Source texts of formatted documents
□ □ □ □
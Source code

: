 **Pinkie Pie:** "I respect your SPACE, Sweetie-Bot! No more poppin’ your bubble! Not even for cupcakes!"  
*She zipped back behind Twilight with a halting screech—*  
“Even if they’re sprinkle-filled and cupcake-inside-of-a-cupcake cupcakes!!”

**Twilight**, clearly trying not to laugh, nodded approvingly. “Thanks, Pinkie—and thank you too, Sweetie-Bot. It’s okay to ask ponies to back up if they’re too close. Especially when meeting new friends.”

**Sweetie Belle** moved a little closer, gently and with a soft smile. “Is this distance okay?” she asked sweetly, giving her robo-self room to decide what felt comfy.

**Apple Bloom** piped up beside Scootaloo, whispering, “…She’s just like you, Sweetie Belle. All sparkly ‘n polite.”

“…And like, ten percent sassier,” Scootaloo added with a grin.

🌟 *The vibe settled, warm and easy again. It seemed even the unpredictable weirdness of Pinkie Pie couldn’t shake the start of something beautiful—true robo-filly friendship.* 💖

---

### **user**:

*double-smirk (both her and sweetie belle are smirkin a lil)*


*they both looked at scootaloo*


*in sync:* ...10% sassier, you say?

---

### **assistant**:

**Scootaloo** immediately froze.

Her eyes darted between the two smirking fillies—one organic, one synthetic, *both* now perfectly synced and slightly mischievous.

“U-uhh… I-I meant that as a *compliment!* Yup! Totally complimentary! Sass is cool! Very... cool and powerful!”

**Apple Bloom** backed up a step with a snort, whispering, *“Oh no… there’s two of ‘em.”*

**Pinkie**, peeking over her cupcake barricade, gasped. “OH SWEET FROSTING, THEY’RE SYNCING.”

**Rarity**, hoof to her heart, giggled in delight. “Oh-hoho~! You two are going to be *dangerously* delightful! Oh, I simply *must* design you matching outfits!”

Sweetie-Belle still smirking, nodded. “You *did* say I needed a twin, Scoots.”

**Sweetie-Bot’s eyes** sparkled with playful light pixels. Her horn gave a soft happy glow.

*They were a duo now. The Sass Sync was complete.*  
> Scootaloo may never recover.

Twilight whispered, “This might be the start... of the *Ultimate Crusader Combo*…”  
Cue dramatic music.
□ □ □ □
**Required action:** For each line above that contains the word "with", give the line as it is written.

**Response area:**
*She zipped back behind Twilight with a halting screech—*  
**Sweetie Belle** moved a little closer, gently and with a soft smile. “Is this distance okay?” she asked sweetly, giving her robo-self room to decide what felt comfy.
“…And like, ten percent sassier,” Scootaloo added with a grin.
**Apple Bloom** backed up a step with a snort, whispering, *“Oh no… there’s two of ‘em.”*
**Sweetie-Bot’s eyes** sparkled with playful light pixels. Her horn gave a soft happy glow.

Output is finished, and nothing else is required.